§ **Exercise details**: Scan the data below for the string "Ensure". Copy every line where it appears.

Dataset entries:
*** Begin section ***
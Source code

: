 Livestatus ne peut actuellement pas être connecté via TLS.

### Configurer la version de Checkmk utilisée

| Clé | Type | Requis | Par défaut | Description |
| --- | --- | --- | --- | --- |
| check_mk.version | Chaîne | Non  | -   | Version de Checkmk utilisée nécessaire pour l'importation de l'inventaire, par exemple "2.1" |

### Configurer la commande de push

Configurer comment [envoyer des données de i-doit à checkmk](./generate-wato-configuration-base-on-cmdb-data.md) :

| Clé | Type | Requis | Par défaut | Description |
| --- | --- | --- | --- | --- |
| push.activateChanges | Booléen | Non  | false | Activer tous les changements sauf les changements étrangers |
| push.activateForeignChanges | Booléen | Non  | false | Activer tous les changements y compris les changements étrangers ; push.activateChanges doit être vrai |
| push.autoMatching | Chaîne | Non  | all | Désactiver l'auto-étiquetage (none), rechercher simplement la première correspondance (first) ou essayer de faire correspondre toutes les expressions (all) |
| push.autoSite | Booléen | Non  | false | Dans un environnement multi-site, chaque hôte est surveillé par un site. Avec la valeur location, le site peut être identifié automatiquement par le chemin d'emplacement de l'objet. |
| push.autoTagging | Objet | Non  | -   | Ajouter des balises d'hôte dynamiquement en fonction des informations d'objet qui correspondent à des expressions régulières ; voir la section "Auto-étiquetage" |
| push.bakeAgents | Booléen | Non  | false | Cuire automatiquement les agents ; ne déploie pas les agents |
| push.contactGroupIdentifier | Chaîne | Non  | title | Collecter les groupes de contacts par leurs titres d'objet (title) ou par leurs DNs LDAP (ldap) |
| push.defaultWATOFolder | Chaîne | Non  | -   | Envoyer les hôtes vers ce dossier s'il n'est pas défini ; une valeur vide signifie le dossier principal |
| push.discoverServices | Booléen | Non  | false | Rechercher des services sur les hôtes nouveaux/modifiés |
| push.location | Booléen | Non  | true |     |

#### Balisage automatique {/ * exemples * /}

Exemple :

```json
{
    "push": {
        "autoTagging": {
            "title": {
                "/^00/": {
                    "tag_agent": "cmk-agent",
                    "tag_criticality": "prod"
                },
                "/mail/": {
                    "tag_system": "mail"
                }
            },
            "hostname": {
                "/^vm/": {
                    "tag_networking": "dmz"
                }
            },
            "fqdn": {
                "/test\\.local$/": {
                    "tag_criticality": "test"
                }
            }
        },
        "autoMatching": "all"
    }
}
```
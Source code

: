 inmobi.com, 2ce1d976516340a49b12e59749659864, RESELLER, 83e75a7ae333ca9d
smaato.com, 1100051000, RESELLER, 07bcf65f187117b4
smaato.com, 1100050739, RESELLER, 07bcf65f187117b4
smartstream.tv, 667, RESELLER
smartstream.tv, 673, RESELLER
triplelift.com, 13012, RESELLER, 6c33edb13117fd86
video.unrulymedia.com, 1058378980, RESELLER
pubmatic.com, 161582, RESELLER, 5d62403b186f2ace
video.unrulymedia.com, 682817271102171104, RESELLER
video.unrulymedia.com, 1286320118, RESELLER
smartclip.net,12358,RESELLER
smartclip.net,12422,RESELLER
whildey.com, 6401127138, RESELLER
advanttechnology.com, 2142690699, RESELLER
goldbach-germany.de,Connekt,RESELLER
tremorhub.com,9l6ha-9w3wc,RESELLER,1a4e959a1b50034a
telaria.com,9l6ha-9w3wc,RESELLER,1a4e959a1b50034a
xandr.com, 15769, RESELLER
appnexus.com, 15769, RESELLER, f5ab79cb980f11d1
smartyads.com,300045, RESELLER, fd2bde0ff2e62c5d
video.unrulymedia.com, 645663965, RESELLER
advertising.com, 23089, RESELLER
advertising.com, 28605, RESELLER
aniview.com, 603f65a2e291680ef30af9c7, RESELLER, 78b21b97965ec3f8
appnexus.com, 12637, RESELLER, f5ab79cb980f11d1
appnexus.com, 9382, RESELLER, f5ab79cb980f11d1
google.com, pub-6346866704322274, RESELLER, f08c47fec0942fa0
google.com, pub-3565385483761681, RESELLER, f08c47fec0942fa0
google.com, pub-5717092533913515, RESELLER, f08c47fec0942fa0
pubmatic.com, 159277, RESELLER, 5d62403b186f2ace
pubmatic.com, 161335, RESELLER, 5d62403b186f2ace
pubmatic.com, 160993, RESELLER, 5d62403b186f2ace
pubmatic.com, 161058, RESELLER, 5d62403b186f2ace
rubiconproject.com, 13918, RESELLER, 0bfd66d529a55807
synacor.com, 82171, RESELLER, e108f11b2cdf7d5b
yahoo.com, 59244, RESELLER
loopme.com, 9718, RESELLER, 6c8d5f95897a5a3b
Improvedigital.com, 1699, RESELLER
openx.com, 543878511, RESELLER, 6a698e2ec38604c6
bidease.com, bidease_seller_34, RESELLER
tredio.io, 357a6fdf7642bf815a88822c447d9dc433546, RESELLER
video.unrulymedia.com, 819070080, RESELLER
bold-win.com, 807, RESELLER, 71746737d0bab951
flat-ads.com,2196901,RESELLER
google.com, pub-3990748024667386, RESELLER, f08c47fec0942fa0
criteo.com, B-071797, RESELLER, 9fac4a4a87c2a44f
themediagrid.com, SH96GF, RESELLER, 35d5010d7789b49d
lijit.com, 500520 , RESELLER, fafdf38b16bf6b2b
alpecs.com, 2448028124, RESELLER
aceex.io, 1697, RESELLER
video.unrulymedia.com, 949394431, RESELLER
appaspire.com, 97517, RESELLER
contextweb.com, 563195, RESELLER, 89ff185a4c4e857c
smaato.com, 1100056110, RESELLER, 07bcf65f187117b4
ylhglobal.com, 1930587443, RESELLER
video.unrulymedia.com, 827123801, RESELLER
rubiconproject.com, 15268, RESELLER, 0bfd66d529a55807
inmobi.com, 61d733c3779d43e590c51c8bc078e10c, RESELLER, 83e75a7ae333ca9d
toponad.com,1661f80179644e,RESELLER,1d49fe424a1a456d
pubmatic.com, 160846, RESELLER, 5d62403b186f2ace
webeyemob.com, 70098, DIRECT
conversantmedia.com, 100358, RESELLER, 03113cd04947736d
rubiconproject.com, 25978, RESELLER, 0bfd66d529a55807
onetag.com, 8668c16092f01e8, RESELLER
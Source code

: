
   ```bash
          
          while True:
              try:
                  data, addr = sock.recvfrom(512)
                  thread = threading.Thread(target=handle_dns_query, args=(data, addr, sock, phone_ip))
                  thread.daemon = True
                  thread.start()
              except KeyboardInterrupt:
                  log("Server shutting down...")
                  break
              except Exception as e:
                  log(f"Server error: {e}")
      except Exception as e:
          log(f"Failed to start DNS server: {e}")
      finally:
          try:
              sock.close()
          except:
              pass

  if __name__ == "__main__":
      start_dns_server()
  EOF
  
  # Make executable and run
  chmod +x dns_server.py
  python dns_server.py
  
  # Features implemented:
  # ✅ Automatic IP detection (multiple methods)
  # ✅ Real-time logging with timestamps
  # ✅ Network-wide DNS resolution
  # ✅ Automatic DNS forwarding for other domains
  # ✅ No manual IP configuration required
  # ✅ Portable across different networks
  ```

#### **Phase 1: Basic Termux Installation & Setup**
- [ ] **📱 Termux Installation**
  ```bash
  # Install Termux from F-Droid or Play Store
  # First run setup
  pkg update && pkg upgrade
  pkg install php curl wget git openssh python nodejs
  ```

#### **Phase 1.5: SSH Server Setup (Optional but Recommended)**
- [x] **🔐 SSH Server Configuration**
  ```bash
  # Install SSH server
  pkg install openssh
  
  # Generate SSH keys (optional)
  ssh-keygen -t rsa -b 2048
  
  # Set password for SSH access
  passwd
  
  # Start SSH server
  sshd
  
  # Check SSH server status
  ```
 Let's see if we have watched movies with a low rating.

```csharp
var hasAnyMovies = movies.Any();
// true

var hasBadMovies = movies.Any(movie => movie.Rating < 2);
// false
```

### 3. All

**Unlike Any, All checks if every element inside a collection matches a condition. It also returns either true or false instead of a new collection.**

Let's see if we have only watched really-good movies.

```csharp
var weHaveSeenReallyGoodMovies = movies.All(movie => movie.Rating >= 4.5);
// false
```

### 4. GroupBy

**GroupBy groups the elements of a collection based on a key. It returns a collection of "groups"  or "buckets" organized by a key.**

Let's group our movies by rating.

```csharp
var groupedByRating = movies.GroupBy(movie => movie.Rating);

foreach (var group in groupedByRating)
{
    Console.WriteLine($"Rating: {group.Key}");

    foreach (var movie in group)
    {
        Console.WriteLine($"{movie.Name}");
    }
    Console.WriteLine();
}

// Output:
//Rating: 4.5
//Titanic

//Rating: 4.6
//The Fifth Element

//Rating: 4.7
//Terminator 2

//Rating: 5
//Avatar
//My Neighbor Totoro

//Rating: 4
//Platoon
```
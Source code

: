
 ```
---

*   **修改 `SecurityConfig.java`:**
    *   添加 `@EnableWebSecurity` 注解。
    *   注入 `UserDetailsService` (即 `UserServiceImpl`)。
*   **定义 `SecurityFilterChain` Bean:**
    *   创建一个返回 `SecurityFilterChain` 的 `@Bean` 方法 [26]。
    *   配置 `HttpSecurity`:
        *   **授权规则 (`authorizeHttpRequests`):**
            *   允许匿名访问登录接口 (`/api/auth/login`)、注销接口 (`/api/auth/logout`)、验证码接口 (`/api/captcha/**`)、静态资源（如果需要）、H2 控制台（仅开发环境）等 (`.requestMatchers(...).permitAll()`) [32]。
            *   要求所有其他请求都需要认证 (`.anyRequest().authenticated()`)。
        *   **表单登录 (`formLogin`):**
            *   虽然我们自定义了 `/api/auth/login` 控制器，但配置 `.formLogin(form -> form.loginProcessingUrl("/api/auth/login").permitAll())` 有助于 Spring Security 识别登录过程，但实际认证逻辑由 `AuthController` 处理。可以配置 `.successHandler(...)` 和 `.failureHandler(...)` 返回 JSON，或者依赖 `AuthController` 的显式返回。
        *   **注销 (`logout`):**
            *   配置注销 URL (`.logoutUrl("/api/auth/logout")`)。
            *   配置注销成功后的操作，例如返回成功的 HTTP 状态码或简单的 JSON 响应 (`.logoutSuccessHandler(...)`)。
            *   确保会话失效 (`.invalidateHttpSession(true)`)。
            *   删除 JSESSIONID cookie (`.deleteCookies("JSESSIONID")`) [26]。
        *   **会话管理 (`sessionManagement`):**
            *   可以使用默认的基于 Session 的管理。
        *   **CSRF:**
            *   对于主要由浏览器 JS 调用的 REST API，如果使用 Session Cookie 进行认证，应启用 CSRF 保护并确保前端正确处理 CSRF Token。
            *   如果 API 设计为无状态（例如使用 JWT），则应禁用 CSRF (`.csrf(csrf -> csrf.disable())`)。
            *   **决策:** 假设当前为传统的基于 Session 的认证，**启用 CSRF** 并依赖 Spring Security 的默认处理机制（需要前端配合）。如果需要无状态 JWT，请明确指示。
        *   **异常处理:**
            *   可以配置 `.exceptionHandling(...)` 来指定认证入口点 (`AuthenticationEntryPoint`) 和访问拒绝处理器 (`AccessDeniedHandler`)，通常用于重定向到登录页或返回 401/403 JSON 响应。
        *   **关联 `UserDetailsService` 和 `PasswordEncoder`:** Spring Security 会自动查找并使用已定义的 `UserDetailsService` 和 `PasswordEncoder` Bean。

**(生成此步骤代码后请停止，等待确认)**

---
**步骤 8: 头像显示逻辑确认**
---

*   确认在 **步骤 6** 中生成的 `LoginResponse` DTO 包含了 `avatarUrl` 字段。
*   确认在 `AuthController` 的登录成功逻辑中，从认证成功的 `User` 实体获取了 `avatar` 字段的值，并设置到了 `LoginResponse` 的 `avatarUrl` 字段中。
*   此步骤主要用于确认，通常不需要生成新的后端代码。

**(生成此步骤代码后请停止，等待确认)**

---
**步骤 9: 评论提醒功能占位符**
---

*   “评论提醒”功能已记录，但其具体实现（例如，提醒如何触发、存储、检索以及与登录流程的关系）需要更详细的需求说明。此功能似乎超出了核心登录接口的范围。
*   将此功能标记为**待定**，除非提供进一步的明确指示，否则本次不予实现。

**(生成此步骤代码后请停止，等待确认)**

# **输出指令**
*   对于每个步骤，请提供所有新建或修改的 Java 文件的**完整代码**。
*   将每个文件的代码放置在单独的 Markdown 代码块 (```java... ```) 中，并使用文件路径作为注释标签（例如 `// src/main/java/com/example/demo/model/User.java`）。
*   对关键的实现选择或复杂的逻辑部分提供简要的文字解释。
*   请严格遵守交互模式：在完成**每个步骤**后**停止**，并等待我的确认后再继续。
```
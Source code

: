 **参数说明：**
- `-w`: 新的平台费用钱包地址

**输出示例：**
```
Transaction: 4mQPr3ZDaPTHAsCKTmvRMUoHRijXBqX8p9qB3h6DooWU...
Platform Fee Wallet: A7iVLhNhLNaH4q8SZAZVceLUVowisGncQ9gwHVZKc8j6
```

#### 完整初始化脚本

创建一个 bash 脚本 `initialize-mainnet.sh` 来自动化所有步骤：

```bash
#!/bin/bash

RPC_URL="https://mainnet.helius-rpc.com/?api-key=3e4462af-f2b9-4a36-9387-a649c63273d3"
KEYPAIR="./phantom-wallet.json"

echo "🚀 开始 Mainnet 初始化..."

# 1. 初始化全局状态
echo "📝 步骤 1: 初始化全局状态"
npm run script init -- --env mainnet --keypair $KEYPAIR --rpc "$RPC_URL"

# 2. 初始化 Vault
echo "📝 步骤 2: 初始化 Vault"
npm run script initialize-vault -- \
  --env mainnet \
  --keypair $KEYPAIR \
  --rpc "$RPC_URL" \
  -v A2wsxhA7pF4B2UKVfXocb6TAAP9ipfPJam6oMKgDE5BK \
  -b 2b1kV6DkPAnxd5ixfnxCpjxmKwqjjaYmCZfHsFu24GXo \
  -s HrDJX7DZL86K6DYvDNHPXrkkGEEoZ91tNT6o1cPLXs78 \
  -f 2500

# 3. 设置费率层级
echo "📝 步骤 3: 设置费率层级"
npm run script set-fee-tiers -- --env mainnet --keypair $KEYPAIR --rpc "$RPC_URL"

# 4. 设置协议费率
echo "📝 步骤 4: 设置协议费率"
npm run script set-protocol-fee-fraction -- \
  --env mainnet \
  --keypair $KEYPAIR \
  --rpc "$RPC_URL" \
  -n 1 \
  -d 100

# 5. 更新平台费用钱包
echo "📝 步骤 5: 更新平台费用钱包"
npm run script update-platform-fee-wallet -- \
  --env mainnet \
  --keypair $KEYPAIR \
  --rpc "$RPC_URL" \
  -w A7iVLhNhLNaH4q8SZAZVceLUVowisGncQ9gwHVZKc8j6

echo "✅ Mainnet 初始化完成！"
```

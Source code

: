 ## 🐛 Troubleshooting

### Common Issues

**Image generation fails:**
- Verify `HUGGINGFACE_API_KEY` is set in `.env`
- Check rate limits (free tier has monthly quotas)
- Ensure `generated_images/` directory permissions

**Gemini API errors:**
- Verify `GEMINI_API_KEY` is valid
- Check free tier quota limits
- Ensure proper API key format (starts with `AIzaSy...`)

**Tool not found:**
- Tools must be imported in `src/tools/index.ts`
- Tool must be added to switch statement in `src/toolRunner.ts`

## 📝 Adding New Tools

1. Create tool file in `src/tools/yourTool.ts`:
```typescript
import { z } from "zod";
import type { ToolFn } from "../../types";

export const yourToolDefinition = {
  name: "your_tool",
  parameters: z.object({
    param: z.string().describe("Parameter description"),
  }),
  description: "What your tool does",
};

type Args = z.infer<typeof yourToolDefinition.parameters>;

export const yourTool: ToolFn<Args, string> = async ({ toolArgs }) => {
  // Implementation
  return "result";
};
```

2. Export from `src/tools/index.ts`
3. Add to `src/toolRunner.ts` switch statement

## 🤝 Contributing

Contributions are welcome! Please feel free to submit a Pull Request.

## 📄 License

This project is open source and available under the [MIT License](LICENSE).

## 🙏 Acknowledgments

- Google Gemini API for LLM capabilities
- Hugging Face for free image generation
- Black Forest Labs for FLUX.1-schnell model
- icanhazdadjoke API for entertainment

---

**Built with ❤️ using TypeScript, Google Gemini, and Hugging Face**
*** End section ***
§ **Answer to this exercise**:
- Ensure `generated_images/` directory permissions
- Ensure proper API key format (starts with `AIzaSy...`)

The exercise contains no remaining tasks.